El catalanismo estuvo a comienzos del XX emparentado con el fascismo, y ahora lo está con la derecha populista europea
Los nacionalistas han recibido desde la Transición el poder y la autoridad moral para reconstruir su comunidad excluyente. Exhiben un discurso étnico y moralista que contiene dos promesas: lo que llaman “democratización” y el paternalismo estatista. Son ofertas típicas de la cultura de oposición; en este caso, de oposición a “Madrid”. El nacional-populista ofrece retornar al cauce de la Historia, mitificada, inventada y edulcorada por sus historiadores a sueldo, a través de un referéndum. “Es lo democrático”, dicen, reduciendo falsamente la democracia al dictado de la voluntad general. Esto último, la referencia roussoniana, es, como vio Jacob Leib Talmon, el origen de las dictaduras, ya que es la coartada de la élite que interpreta el interés general para imponer una política a costa de las minorías.
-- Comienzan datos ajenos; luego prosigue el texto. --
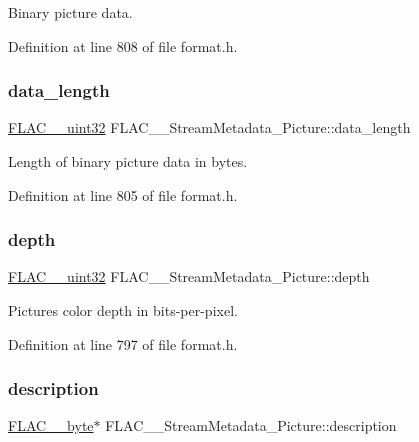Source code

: Binary picture data. 

Definition at line 808 of file format.\+h.

\mbox{\label{struct_f_l_a_c_____stream_metadata___picture_acb893f63a196f70263468770a90580a4}} 
\subsubsection{\texorpdfstring{data\_length}{data\_length}}
{\footnotesize\ttfamily \mbox{\hyperlink{ordinals_8h_a9c4005ea7ef8d564b0cc993cdd0e4e5e}{F\+L\+A\+C\+\_\+\+\_\+uint32}} F\+L\+A\+C\+\_\+\+\_\+\+Stream\+Metadata\+\_\+\+Picture\+::data\+\_\+length}

Length of binary picture data in bytes. 

Definition at line 805 of file format.\+h.

\mbox{\label{struct_f_l_a_c_____stream_metadata___picture_a0f2092ddf28a6803e9c8adb7328c1967}} 
\subsubsection{\texorpdfstring{depth}{depth}}
{\footnotesize\ttfamily \mbox{\hyperlink{ordinals_8h_a9c4005ea7ef8d564b0cc993cdd0e4e5e}{F\+L\+A\+C\+\_\+\+\_\+uint32}} F\+L\+A\+C\+\_\+\+\_\+\+Stream\+Metadata\+\_\+\+Picture\+::depth}

Picture\textquotesingle{}s color depth in bits-\/per-\/pixel. 

Definition at line 797 of file format.\+h.

\mbox{\label{struct_f_l_a_c_____stream_metadata___picture_a5bbfb168b265edfb0b29cfdb71fb413c}} 
\subsubsection{\texorpdfstring{description}{description}}
{\footnotesize\ttfamily \mbox{\hyperlink{ordinals_8h_a5eb569b12d5b047cdacada4d57924ee3}{F\+L\+A\+C\+\_\+\+\_\+byte}}$\ast$ F\+L\+A\+C\+\_\+\+\_\+\+Stream\+Metadata\+\_\+\+Picture\+::description}

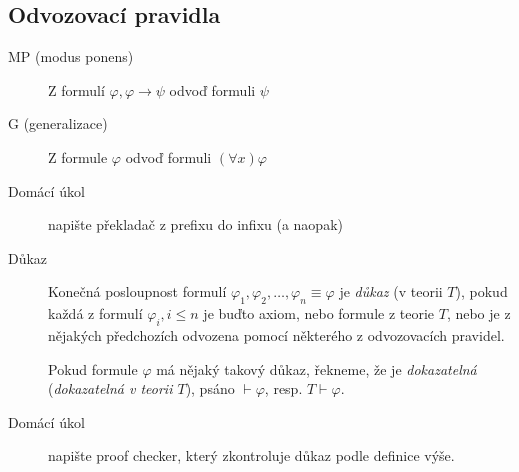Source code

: \documentclass[a4paper]{article}
\begin{document}
	\subsection{Odvozovací pravidla}
	\begin{description}
		\item[MP (modus ponens)] Z formulí $\varphi, \varphi \to \psi$ odvoď formuli $\psi$
		\item[G (generalizace)] Z formule $\varphi$ odvoď formuli $(\forall x) \varphi$
	\end{description}

	
	\begin{description}
		\item[Domácí úkol] napište překladač z prefixu do infixu (a naopak)

		\item[Důkaz] Konečná posloupnost formulí $\varphi_1, \varphi_2, \ldots, \varphi_n \equiv \varphi$ je
			\textit{důkaz} (v teorii $T$), pokud každá z formulí $\varphi_i, i \le n$ je buďto
			axiom, nebo formule z teorie $T$, nebo je z nějakých předchozích odvozena pomocí některého
			z odvozovacích pravidel.

			Pokud formule $\varphi$ má nějaký takový důkaz, řekneme, že je \textit{dokazatelná}
			(\textit{dokazatelná v teorii $T$}), psáno $\vdash \varphi$, resp. $T \vdash \varphi$.

		\item[Domácí úkol] napište proof checker, který zkontroluje důkaz podle
			definice výše.


\end{description}
\end{document}
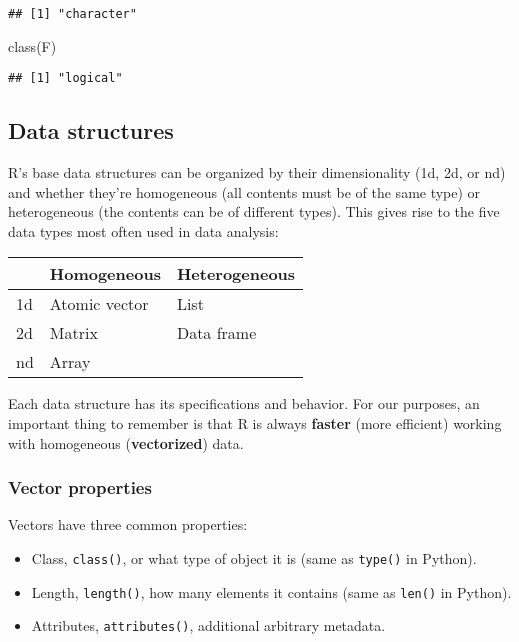 \documentclass[
]{book}
\newenvironment{Shaded}{\begin{snugshade}}{\end{snugshade}}
\newcommand{\FunctionTok}[1]{\textcolor[rgb]{0.00,0.00,0.00}{#1}}
\newcommand{\NormalTok}[1]{#1}
\providecommand{\tightlist}{%
  \setlength{\itemsep}{0pt}\setlength{\parskip}{0pt}}
\begin{document}
\begin{verbatim}
## [1] "character"
\end{verbatim}

\begin{Shaded}
\begin{Highlighting}[]
\FunctionTok{class}\NormalTok{(F)}
\end{Highlighting}
\end{Shaded}

\begin{verbatim}
## [1] "logical"
\end{verbatim}

\hypertarget{data-structures}{%
\subsection{Data structures}\label{data-structures}}

R's base data structures can be organized by their dimensionality (1d, 2d, or nd) and whether they're homogeneous (all contents must be of the same type) or heterogeneous (the contents can be of different types). This gives rise to the five data types most often used in data analysis:

\begin{longtable}[]{@{}lll@{}}
\toprule
& Homogeneous & Heterogeneous \\
\midrule
\endhead
1d & Atomic vector & List \\
2d & Matrix & Data frame \\
nd & Array & \\
\bottomrule
\end{longtable}

Each data structure has its specifications and behavior. For our purposes, an important thing to remember is that R is always \textbf{faster} (more efficient) working with homogeneous (\textbf{vectorized}) data.

\hypertarget{vector-properties}{%
\subsubsection{Vector properties}\label{vector-properties}}

Vectors have three common properties:

\begin{itemize}
\tightlist
\item
  Class, \texttt{class()}, or what type of object it is (same as \texttt{type()} in Python).
\item
  Length, \texttt{length()}, how many elements it contains (same as \texttt{len()} in Python).
\item
  Attributes, \texttt{attributes()}, additional arbitrary metadata.
\end{itemize}
\end{document}
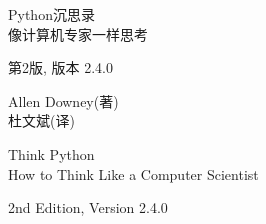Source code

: \documentclass[10pt]{book}
\newcommand{\theversion}{2nd Edition, Version 2.4.0}
\newcommand{\thedate}{}
\begin{document}
\begin{latexonly}

\renewcommand{\blankpage}{\thispagestyle{empty} \quad \newpage}



\thispagestyle{empty}

\begin{flushright}
\vspace*{2.0in}

\begin{spacing}{3}
{\huge Python沉思录}\\
{\Large 像计算机专家一样思考}
\end{spacing}

\vspace{0.25in}

{\small 第2版, 版本 2.4.0}

\thedate
\vspace{1in}

{\Large
	Allen Downey(著)\\
}
{\small 杜文斌(译)}
\vspace{0.5in}

\vfill

\end{flushright}


\blankpage
\blankpage

\pagebreak
\thispagestyle{empty}

\begin{flushright}
\vspace*{2.0in}

\begin{spacing}{3}
{\huge Think Python}\\
{\Large How to Think Like a Computer Scientist}
\end{spacing}

\vspace{0.25in}

\theversion

\thedate


\end{flushright}
\end{latexonly}
\end{document}
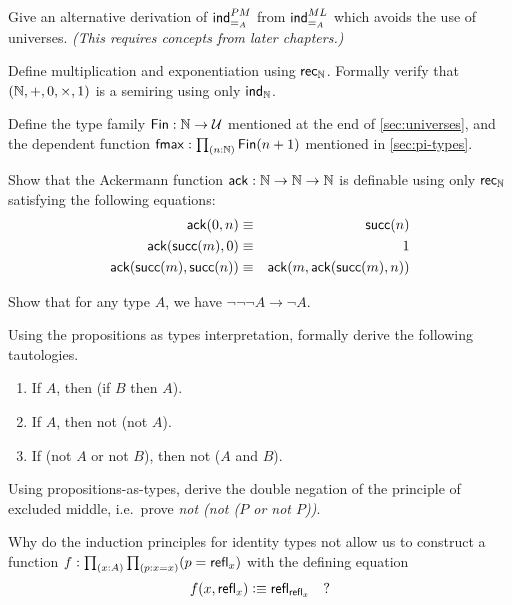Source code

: \begin{ex}\label{ex:pm-to-ml}
Give an alternative derivation of $\mathsf{ind}_{=_A}^{PM}$ from $\mathsf{ind}_{=_A}^{ML}$ which avoids the use of universes.
  \emph{(This requires concepts from later chapters.)}
\end{ex}

\begin{ex}
Define multiplication and exponentiation using $\mathsf{rec}_{\mathbb{N}}$. Formally verify that $(\mathbb{N},+,0,\times,1)$ is a semiring using only $\mathsf{ind}_{\mathbb{N}}$.  
\end{ex}

\begin{ex}\label{ex:fin}
  Define the type family $\mathsf{Fin} : \mathbb{N} \to \mathcal{U}$ mentioned at the end of \autoref{sec:universes}, and the dependent function $\fmax : \prd{n:\nat} \Fin(n+1)$ mentioned in \autoref{sec:pi-types}.
\end{ex}

\begin{ex}\label{ex:ackermann}
  Show that the Ackermann function $\mathsf{ack} : \mathbb{N} \to \mathbb{N} \to \mathbb{N}$ is definable using only $\mathsf{rec}_{\mathbb{N}}$ satisfying the following equations:
  \begin{eqnarray*}
    \mathsf{ack}(0,n) & \equiv & \mathsf{succ}(n) \\
    \mathsf{ack}(\mathsf{succ}(m),0) & \equiv & 1 \\
    \mathsf{ack}(\mathsf{succ}(m),\mathsf{succ}(n)) & \equiv & \mathsf{ack}(m,\mathsf{ack}(\mathsf{succ}(m),n))
  \end{eqnarray*}
\end{ex}

\begin{ex}\label{ex:neg-ldn}
  Show that for any type $A$, we have $\neg\neg\neg A \to \neg A$.
\end{ex}

\begin{ex}\label{ex:tautologies}
  Using the propositions as types interpretation, formally derive the following tautologies.
  \begin{enumerate}
  \item If $A$, then (if $B$ then $A$).
  \item If $A$, then not (not $A$).
  \item If (not $A$ or not $B$), then not ($A$ and $B$).
  \end{enumerate}
\end{ex}

\begin{ex}\label{ex:not-not-lem}
  Using propositions-as-types, derive the double negation of the principle of excluded middle, i.e.\ prove \emph{not (not ($P$ or not $P$))}.
\end{ex}

\begin{ex}\label{ex:without-K}
  Why do the induction principles for identity types not allow us to construct a function $f: \prd{x:A}{p:x=x} (p = \refl{x})$ with the defining equation
  \[ f(x,\mathsf{refl}_{x}) \vcentcolon\equiv \mathsf{refl}_{\mathsf{refl}_{x}} \quad ?\]
\end{ex}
Por eso dicen: “¿Cómo negarse a votar? ¿No es Vd. demócrata?”. Es una ironía de mal gusto, pues donde gobiernan los nacional-populistas los derechos individuales se han reducido dramáticamente, y la persecución, incluso la muerte social y hasta física de los disidentes ha sido una constante.
Junto a la oferta falsamente democratizadora, estos nacional-populistas instalados en nuestro suelo prometen seguridad personal, laboral y social con el tópico del regreso a la comunidad –Gemeinschaft-. Por esta vía, la sentimentalización de la política llega a su culminación. Esa comunidad reconstruida es una visión nostálgica y excluyente que ofrece un refugio sin la tensión y los conflictos generados por la vida moderna. Los problemas derivados de la globalización, la tecnificación, la competitividad, o la necesaria actualización laboral, desaparecerían en esa comunidad protectora. Su valor predominante es la solidaridad entre los miembros de la comunidad, tanto como la exclusión del que impide “el proceso histórico”, al que se niega su nacionalidad o patriotismo, y se le tilda de parásito. Es el milenarismo adherido al banco de la ira, que diría Peter Sloterdijk. Lo hemos visto desde la campaña electoral de finales de 2014, cuando se ha acelerado el “procés”.
Hoy, el nacional-populista de Cataluña tiene una retórica común con el Frente Nacional francés
El catalanismo estuvo a comienzos del XX emparentado con el fascismo, y ahora lo está con la derecha populista europea. La Lliga Regionalista encontró en el autoritarismo fascista italiano un modelo para salir de la crisis a través de un Ejecutivo fuerte y un partido-movimiento nacional, como fue ERC en 1931, y sus escamots. Hoy, el nacional-populista de Cataluña tiene una retórica común con el Frente Nacional francés, los Demócratas Suecos, la alemana Alternativ fuer Deutschland, el Vlams Belang en Flandes, o el FPÖ de Austria.
A la vista de este panorama, esta “desconexión” no será solo con el Estado español, sino con la moderna civilización europea de sociedades abiertas basadas en la libertad individual.
*** Jorge Vilches es profesor de Historia del Pensamiento y de los Movimientos Sociales y Políticos en la Universidad Complutense.